TASK PROMPT = Go through the data below and copy each line where the word "Sensory" occurs.

RECORDS TO PROCESS =
- - -

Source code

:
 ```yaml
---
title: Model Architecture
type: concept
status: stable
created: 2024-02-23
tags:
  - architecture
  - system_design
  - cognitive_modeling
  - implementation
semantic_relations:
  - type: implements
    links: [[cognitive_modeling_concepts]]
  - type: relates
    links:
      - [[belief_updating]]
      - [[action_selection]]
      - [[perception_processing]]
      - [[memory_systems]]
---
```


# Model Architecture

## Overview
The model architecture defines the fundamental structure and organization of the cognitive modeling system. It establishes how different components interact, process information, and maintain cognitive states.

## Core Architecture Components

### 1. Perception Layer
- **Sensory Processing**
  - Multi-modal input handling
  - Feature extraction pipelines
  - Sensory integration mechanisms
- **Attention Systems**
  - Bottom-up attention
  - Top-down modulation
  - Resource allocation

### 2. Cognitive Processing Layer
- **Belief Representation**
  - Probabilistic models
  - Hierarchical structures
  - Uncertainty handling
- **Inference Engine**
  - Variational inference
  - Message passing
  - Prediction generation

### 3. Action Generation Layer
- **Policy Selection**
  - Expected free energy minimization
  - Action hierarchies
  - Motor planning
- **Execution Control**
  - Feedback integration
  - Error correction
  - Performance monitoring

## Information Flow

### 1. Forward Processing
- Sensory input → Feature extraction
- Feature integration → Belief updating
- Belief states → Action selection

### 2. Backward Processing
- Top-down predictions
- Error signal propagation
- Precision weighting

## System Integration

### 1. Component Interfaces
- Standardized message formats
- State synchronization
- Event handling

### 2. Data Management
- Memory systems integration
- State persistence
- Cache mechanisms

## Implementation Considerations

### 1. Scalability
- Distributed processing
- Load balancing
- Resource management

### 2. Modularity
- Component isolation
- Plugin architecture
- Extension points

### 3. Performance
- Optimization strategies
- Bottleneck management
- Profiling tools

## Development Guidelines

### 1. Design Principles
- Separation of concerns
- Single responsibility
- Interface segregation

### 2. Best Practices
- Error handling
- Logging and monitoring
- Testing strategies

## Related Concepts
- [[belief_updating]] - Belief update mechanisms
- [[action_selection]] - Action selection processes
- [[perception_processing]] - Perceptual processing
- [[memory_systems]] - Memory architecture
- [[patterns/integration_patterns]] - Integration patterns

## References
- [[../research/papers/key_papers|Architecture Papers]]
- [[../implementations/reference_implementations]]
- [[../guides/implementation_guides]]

- - -

TASK RESULT =
- **Sensory Processing**
  - Sensory integration mechanisms
- Sensory input → Feature extraction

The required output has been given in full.